Elapsed wall-clock times for each method and problem are shown in the plots below. In the 30,000 × 30,000 dense matrix case, irlba was about 6 times faster than svds, but irlba was only about 4 times faster in the large sparse matrix case. I’ll point out that any benchmarking result of these methods will strongly depend on the hardware and BLAS library used, in this example it was OpenBLAS (http://www.openblas.net/).

load("sparse.out")
load("dense.out")
par(mfrow=c(1,2))
barplot(c(s_dense, l_dense), ylab="Seconds", col=c(2, 4), legend=c("svds", "irlba"), main="Dense")
barplot(c(s_sparse, l_sparse), ylab="Seconds", col=c(2, 4), legend=c("svds", "irlba"), main="Sparse")

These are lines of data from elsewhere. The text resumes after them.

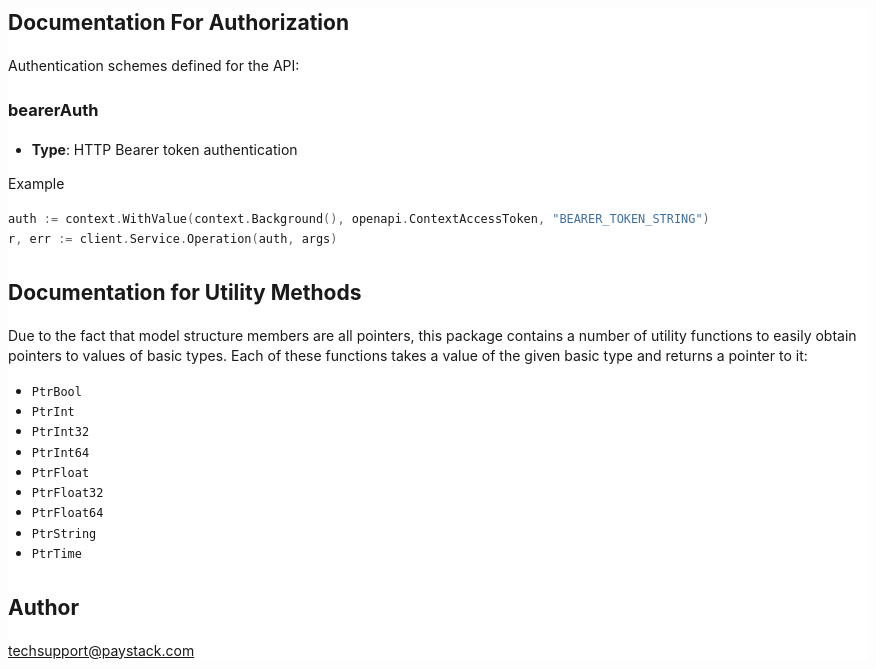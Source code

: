 

## Documentation For Authorization


Authentication schemes defined for the API:
### bearerAuth

- **Type**: HTTP Bearer token authentication

Example

```go
auth := context.WithValue(context.Background(), openapi.ContextAccessToken, "BEARER_TOKEN_STRING")
r, err := client.Service.Operation(auth, args)
```


## Documentation for Utility Methods

Due to the fact that model structure members are all pointers, this package contains
a number of utility functions to easily obtain pointers to values of basic types.
Each of these functions takes a value of the given basic type and returns a pointer to it:

* `PtrBool`
* `PtrInt`
* `PtrInt32`
* `PtrInt64`
* `PtrFloat`
* `PtrFloat32`
* `PtrFloat64`
* `PtrString`
* `PtrTime`

## Author

techsupport@paystack.com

Peak memory use during computation of the sparse case was similar for the two methods, with svds using slightly less memory than irlba (2.4 GiB versus 2.6 GiB, respectively). The next plot shows memory use in GiB over time for each method for the sparse problem. Despite similar peak use, memory use over time while each algorithm runs is interestingly different. (Note that Linux reports resident memory use in pages, which on our test system means 4096 bytes.) I used the following program to plot memory use:

t = seq(1:nrow(mem_s_sparse)) / 10  # approx. time in seconds
plot(t, 4096 * mem_s_sparse[, 2] / 2 ^ 30, type='l', col=2, lwd=4, ylab="",
     ylim=c(0, 4096 * max(mem_s_sparse[, 2], mem_l_sparse[, 2]) / 2^30),
     xlab="time (seconds)", main="Sparse problem resident memory use (GiB)",
     cex=2, cex.axis=1.5, cex.lab=1.5, cex.main=1.8)
lines(t[1:nrow(mem_l_sparse)], 4096 * mem_l_sparse[,2] / 2 ^ 30, col=4, lwd=4)
grid()
legend("bottomright", legend=c("svds", "irlba"), fill=c(2, 4), bty="n", cex=2)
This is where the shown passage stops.